"We must achieve the character and acquire the skills to live much poorer than we do. We must waste less. We must do more for ourselves and for each other. It is either that or continue merely to think and talk about changes that we are inviting catastrophe to make. The great obstacle is simply this: the conviction that we cannot change because we are dependant on what is wrong. But that is the addict's excuse, and we know that it will not do."
—Wendell Berry

Thursday, 21 March 2013


Ok so I know it is only a python and not even a very big one at that but coming face to face (literally) with this character first thing in the morning is still not good for the heart!
Annabelle thought it was hilarious! I swear she chuckled all the way through the milking afterwards.

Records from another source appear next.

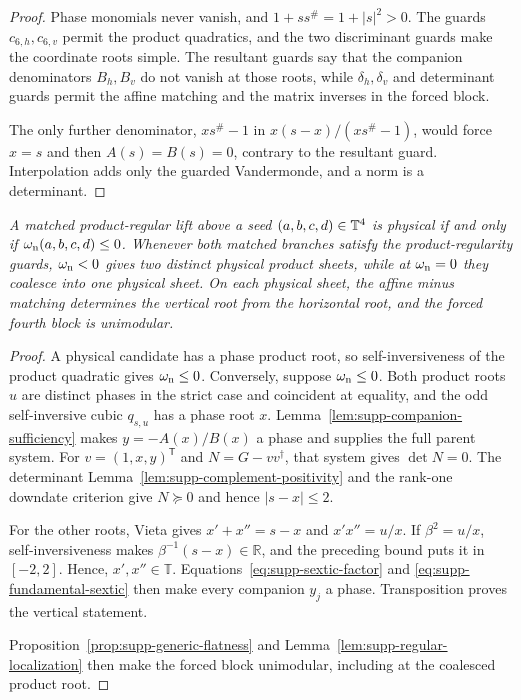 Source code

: \begin{proof}
Phase monomials never vanish, and $1+ss^\#=1+|s|^2>0$. The guards $c_{6,h},c_{6,v}$ permit the product quadratics, and the two discriminant guards make the coordinate roots simple. The resultant guards say that the companion denominators $B_h,B_v$ do not vanish at those roots, while $\delta_h,\delta_v$ and determinant guards permit the affine matching and the matrix inverses in the forced block.

{The only further denominator, $xs^\#-1$ in $x(s-x)/(xs^\#-1)$, would force $x=s$ and then $A(s)=B(s)=0$, contrary to the resultant guard.  Interpolation adds only the guarded Vandermonde, and a norm is a determinant.}
\end{proof}

{\emph{A matched product-regular lift above a seed $(a,b,c,d)\in\T^4$ is physical if and only if $\omega_{\rm n}(a,b,c,d)\leq0$. Whenever both matched branches satisfy the product-regularity guards, $\omega_{\rm n}<0$ gives two distinct physical product sheets, while at $\omega_{\rm n}=0$ they coalesce into one physical sheet. On each physical sheet, the affine minus matching determines the vertical root from the horizontal root, and the forced fourth block is unimodular.}}

\begin{proof}
A physical candidate has a phase product root, so self-inversiveness of the product quadratic gives $\omega_{\rm n}\leq0$.  Conversely, suppose $\omega_{\rm n}\leq0$. Both product roots $u$ are distinct phases in the strict case and coincident at equality, and the odd self-inversive cubic $q_{s,u}$ has a phase root $x$.  {Lemma~\ref{lem:supp-companion-sufficiency} makes $y=-A(x)/B(x)$ a phase and supplies the full parent system.  For $v=(1,x,y)^{\mathsf T}$ and $N=G-vv^\dagger$, that system gives $\det N=0$. The determinant Lemma~\ref{lem:supp-complement-positivity} and the rank-one downdate criterion give $N\succeq0$ and hence $|s-x|\le2$.}

{For the other roots, Vieta gives $x'+x''=s-x$ and $x'x''=u/x$.  If $\beta^2=u/x$, self-inversiveness makes $\beta^{-1}(s-x)\in\mathbb R$, and the preceding bound puts it in $[-2,2]$. Hence, $x',x''\in\mathbb T$.  Equations~\eqref{eq:supp-sextic-factor} and \eqref{eq:supp-fundamental-sextic} then make every companion $y_j$ a phase. Transposition proves the vertical statement.}

{Proposition~\ref{prop:supp-generic-flatness} and Lemma~\ref{lem:supp-regular-localization} then make the forced block unimodular, including at the coalesced product root.}
\end{proof}

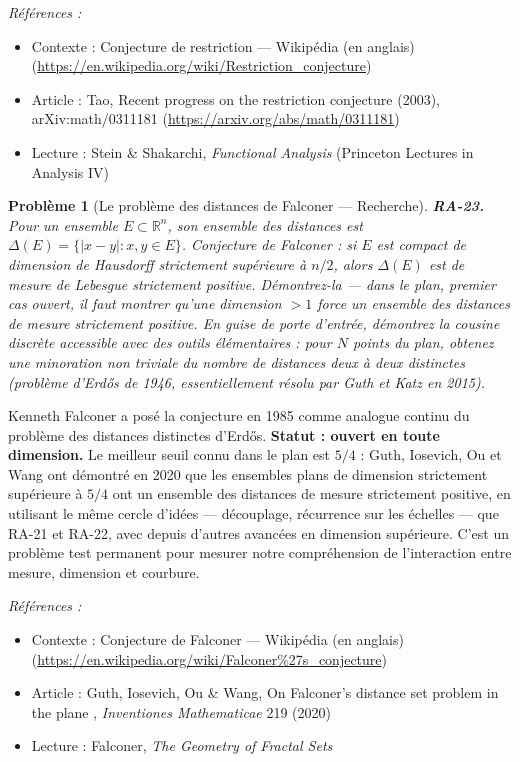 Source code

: \documentclass[11pt]{article}
\newtheorem{problem}{Problème}
\newenvironment{refs}{\par\small\noindent\emph{Références :}\begin{itemize}\setlength\itemsep{0pt}}{\end{itemize}\normalsize}
\begin{document}
\begin{refs}
\item Contexte : Conjecture de restriction --- Wikipédia (en anglais) (\url{https://en.wikipedia.org/wiki/Restriction_conjecture})
\item Article : Tao, \og{} Recent progress on the restriction conjecture \fg{} (2003), arXiv:math/0311181 (\url{https://arxiv.org/abs/math/0311181})
\item Lecture : Stein \& Shakarchi, \textit{Functional Analysis} (Princeton Lectures in Analysis IV)
\end{refs}

\bigskip

\begin{problem}[{Le problème des distances de Falconer --- Recherche}]
\textbf{RA-23.} Pour un ensemble $ E \subset \mathbb{R}^n $, son ensemble
des distances est $ \Delta(E) = \{ |x - y| : x, y \in E \} $. Conjecture de Falconer : si $ E $
est compact de dimension de Hausdorff strictement supérieure à $ n/2 $, alors $ \Delta(E) $ est
de mesure de Lebesgue strictement positive. Démontrez-la --- dans le plan, premier cas ouvert, il faut
montrer qu'une dimension $ > 1 $ force un ensemble des distances de mesure strictement
positive. En guise de porte d'entrée, démontrez la cousine discrète accessible avec des outils
élémentaires : pour $ N $ points du plan, obtenez une minoration non triviale du nombre de
distances deux à deux distinctes (problème d'Erd\H{o}s de 1946, essentiellement résolu par Guth et Katz
en 2015).
\end{problem}

\noindent Kenneth Falconer a posé la conjecture en 1985 comme analogue continu du problème
des distances distinctes d'Erd\H{o}s. \textbf{Statut : ouvert en toute dimension.} Le meilleur seuil connu
dans le plan est $ 5/4 $ : Guth, Iosevich, Ou et Wang ont démontré en 2020 que les ensembles plans
de dimension strictement supérieure à $ 5/4 $ ont un ensemble des distances de mesure strictement
positive, en utilisant le même cercle d'idées --- découplage, récurrence sur les échelles --- que RA-21
et RA-22, avec depuis d'autres avancées en dimension supérieure. C'est un problème test permanent
pour mesurer notre compréhension de l'interaction entre mesure, dimension et courbure.

\begin{refs}
\item Contexte : Conjecture de Falconer --- Wikipédia (en anglais) (\url{https://en.wikipedia.org/wiki/Falconer%27s_conjecture})
\item Article : Guth, Iosevich, Ou \& Wang, \og{} On Falconer's distance set problem in the plane \fg{}, \textit{Inventiones Mathematicae} 219 (2020)
\item Lecture : Falconer, \textit{The Geometry of Fractal Sets}
\end{refs}
\end{document}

In other news, the littlest cloud farmer is most pleased with his new bed. It was a very kind donation from our most wonderful neighbours. Repainted now and with a pair of hand print smudges from the little feller on the end board. I wanted a pair of neat hand prints but the young artist had other ideas.

Saturday, 16 March 2013

Chook pen is done

Well it is done, sort of, nearly, with just a few bits to go, near enough. Sure I still have to build the nesting boxes and only one of the three pens actually has a water drinker installed and I still need to fill the floors in with gravel, but we could wait no longer and so we have moved the chooks in. Rather than avoid much flapping squawking and swearing, the child bride and I staged a covert night time raid on the feed shed and the old chook pen where the chooks roosted for the night. I had wanted to do it in the proper style for all covert night ops - black clothes, cool military webbing, night-vision goggles, tazers and handcuffs but the wife would have none of it. I had to settle for humming the tune from mission impossible as I dazzled each bird in turn with a torch as the missus crept within range and seized the unfortunate fowl before tucking it under my arm, giving me a clout behind the ear and a whispered warning to knock off the bloody noise. Then with each of us fully loaded with a cargo of indignant poultry we transported them to their new home where they will remain incarcerated for the next fortnight to get used to the new pen.
We also rounded up all of the excess ducks and the spare turkey to be fattened on a mash of milk or whey with cracked corn and millrun. In a few weeks time they will "come inside" for dinner.
We have had problems with the big native ravens and currawongs in the past. They are dreadful egg thieves and will attack chicks and ducklings if they can. With that in mind I built these pens to be as raven proof as possible. One idea is the chooks daily access door- a small hatch down low in the door to their pen. I find the ravens dislike having a limited escape route and will usually not go into the pen through such a small door.
Between the rain and the heat the bananas have gone, well, bananas. I counted sixteen bunches this morning. For some reason the local possums and friar birds have not destroyed them so far this year. Last year I had to bag every bunch with old feed bags to try to save something from the local wildlife. Don't get me wrong, I have no objection to sharing as long as we get at least one bunch.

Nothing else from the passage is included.